§ Data for review:
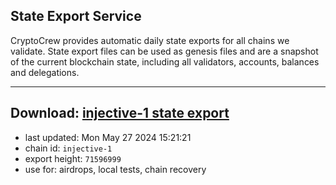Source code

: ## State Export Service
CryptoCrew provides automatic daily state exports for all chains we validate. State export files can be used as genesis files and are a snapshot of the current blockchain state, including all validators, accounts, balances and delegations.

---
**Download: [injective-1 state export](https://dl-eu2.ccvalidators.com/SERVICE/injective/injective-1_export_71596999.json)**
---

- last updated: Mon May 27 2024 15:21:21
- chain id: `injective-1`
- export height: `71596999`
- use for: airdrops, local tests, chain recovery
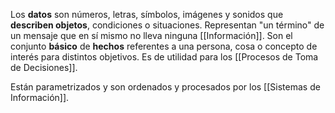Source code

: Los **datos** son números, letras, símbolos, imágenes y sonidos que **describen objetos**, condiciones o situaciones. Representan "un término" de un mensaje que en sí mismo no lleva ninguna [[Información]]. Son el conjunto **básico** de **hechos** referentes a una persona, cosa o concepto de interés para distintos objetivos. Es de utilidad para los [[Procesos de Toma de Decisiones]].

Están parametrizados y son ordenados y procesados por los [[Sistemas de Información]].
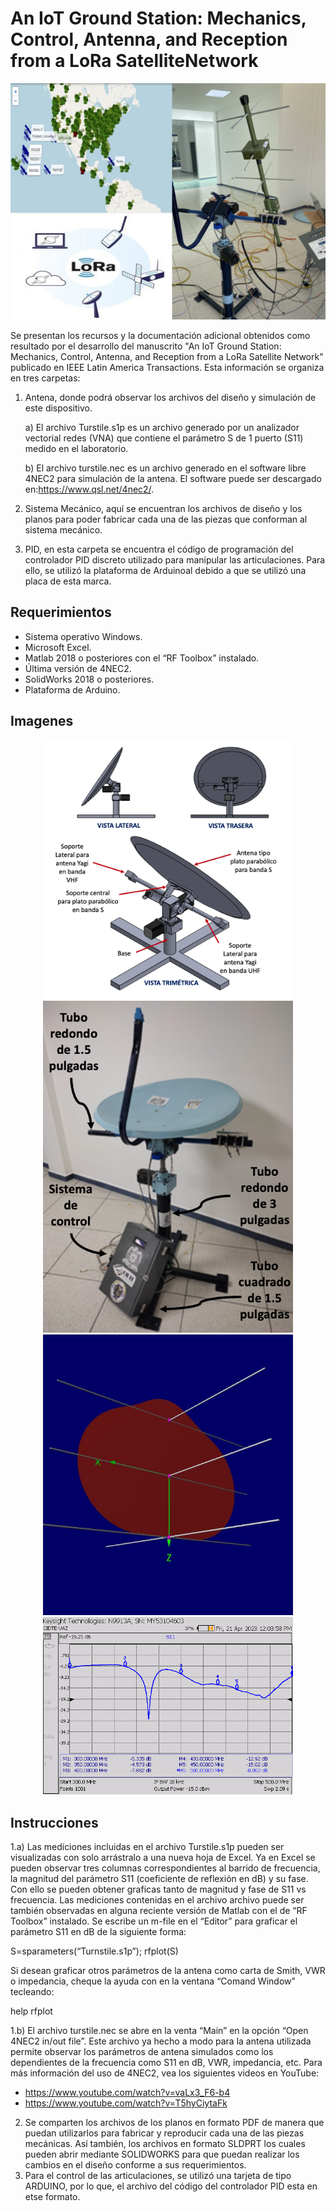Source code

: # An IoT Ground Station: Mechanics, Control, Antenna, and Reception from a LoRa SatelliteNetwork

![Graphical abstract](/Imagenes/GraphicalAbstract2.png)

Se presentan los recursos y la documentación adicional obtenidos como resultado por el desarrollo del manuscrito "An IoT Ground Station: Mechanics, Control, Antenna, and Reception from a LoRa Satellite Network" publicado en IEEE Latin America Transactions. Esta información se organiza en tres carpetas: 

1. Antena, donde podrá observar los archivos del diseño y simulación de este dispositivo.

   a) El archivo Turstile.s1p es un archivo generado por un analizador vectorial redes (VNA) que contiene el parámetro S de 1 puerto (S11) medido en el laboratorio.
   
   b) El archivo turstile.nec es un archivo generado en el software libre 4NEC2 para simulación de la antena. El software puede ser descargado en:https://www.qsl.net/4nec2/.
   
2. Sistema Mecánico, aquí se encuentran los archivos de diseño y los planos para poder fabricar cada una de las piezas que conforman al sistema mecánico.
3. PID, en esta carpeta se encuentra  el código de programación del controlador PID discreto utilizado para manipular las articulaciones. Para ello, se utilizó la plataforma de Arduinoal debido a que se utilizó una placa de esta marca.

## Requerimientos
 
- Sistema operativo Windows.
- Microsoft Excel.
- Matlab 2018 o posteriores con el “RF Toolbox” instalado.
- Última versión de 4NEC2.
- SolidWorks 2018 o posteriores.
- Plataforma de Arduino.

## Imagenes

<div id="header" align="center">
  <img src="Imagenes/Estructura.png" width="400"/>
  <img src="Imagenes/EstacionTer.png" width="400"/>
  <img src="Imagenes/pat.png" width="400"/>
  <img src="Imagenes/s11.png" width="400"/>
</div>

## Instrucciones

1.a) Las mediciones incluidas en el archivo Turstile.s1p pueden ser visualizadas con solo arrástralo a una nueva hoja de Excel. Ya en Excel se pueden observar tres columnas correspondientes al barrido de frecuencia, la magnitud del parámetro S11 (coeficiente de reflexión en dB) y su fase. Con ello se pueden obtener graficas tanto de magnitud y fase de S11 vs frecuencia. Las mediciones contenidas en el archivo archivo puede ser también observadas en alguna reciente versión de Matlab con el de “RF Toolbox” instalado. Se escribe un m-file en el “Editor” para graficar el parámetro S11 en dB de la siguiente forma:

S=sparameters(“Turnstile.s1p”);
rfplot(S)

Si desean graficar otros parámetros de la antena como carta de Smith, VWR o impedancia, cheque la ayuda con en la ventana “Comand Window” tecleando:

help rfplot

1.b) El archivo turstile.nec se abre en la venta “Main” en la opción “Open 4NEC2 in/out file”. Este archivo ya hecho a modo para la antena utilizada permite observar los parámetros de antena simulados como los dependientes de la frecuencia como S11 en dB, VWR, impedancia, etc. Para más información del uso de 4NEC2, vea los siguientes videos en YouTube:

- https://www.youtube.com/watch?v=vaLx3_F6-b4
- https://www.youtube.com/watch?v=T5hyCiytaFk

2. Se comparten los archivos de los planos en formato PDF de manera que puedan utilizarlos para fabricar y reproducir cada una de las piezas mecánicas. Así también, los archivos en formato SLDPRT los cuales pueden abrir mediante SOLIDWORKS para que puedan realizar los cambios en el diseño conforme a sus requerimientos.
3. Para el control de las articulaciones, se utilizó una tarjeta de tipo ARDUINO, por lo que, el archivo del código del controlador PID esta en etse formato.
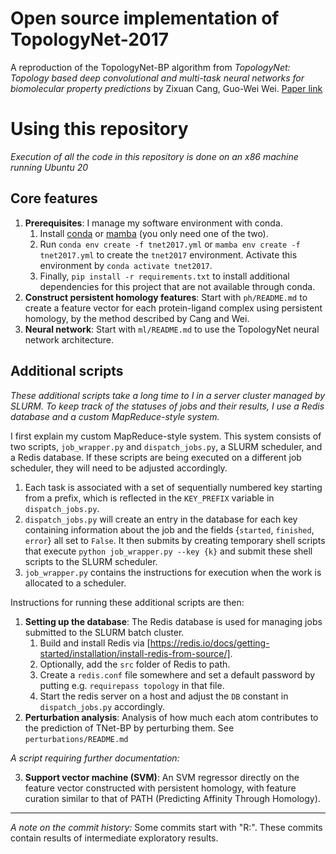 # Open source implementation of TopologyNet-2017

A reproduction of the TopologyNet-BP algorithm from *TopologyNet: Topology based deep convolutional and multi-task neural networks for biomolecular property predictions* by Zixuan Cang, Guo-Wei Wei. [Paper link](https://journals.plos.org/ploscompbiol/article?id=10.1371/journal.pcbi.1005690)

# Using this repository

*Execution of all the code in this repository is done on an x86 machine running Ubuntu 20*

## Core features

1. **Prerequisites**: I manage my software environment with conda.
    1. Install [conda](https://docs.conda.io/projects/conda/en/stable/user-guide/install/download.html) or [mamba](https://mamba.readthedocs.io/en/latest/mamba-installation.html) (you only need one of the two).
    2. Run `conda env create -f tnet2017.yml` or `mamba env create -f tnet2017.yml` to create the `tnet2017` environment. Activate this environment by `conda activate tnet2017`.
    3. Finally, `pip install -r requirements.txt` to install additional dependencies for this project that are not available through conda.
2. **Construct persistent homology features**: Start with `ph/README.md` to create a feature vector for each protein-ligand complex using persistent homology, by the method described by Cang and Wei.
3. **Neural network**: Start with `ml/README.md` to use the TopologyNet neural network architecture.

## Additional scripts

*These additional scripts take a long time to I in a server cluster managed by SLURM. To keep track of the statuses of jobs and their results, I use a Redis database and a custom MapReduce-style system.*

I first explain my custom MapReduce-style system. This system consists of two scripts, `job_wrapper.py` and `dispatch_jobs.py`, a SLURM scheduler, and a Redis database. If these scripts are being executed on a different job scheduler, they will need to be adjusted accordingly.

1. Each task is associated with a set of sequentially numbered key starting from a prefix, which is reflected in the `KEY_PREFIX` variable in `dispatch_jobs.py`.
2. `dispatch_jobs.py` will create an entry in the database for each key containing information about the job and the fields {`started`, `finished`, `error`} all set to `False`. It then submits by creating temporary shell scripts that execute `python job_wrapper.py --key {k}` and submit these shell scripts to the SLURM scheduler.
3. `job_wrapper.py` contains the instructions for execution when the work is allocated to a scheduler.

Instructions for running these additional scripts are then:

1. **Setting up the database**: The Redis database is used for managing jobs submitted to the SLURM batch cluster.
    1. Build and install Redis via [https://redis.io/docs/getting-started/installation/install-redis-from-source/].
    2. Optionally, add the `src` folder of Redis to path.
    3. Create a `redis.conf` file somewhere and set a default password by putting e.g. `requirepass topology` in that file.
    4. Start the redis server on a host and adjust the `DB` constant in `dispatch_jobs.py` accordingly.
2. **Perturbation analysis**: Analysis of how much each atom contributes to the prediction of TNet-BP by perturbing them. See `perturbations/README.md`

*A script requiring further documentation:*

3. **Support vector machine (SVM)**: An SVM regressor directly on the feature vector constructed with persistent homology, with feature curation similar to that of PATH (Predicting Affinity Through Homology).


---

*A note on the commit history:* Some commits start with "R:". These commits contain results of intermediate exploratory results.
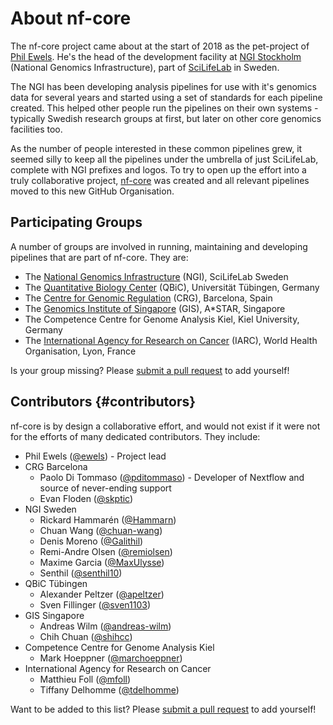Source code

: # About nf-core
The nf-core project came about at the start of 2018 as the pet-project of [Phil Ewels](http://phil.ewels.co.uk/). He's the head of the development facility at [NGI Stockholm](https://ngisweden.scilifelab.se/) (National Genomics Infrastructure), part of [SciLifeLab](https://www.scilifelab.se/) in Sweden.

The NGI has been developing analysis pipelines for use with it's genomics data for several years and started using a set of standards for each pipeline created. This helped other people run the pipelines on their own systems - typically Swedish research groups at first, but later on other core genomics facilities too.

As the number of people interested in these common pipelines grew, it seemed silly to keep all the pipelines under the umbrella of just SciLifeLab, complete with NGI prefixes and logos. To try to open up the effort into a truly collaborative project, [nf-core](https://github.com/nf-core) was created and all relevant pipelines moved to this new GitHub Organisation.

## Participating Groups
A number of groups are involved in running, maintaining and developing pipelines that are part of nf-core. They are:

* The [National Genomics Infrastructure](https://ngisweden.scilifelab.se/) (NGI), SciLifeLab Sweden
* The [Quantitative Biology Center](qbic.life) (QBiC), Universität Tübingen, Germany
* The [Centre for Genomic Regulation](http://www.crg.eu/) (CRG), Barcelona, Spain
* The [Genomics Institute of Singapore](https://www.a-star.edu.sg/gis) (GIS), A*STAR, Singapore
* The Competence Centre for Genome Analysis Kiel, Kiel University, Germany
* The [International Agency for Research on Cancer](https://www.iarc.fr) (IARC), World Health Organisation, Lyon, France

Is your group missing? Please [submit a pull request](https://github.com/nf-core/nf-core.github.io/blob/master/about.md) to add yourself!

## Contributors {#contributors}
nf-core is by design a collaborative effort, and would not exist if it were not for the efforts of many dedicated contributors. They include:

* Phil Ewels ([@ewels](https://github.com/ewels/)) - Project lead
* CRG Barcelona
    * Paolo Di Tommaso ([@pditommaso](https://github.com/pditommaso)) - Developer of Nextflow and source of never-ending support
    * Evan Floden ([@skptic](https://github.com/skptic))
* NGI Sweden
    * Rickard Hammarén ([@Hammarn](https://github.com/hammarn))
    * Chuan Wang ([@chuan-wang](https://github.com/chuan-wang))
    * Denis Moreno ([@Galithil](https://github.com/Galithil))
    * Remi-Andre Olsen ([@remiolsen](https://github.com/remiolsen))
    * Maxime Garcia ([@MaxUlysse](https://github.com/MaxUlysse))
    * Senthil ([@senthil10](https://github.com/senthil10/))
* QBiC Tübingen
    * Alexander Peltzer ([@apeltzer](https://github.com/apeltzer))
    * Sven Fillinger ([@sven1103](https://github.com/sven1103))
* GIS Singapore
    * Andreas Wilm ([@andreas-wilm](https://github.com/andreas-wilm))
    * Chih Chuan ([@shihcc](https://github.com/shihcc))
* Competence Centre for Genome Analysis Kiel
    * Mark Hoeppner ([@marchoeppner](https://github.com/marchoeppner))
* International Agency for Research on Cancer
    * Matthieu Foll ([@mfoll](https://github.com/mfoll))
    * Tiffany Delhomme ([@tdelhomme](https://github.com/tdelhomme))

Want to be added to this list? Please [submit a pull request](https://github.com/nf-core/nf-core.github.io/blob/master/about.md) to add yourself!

§ Exercise details: Only the lines from the one containing "Maxime Garcia ([@MaxUlysse](https://github.com/MaxUlysse))" through the last line of the material should be returned, each one exactly as written.

§ Answer to the exercise:
    * Maxime Garcia ([@MaxUlysse](https://github.com/MaxUlysse))
    * Senthil ([@senthil10](https://github.com/senthil10/))
* QBiC Tübingen
    * Alexander Peltzer ([@apeltzer](https://github.com/apeltzer))
    * Sven Fillinger ([@sven1103](https://github.com/sven1103))
* GIS Singapore
    * Andreas Wilm ([@andreas-wilm](https://github.com/andreas-wilm))
    * Chih Chuan ([@shihcc](https://github.com/shihcc))
* Competence Centre for Genome Analysis Kiel
    * Mark Hoeppner ([@marchoeppner](https://github.com/marchoeppner))
* International Agency for Research on Cancer
    * Matthieu Foll ([@mfoll](https://github.com/mfoll))
    * Tiffany Delhomme ([@tdelhomme](https://github.com/tdelhomme))

Want to be added to this list? Please [submit a pull request](https://github.com/nf-core/nf-core.github.io/blob/master/about.md) to add yourself!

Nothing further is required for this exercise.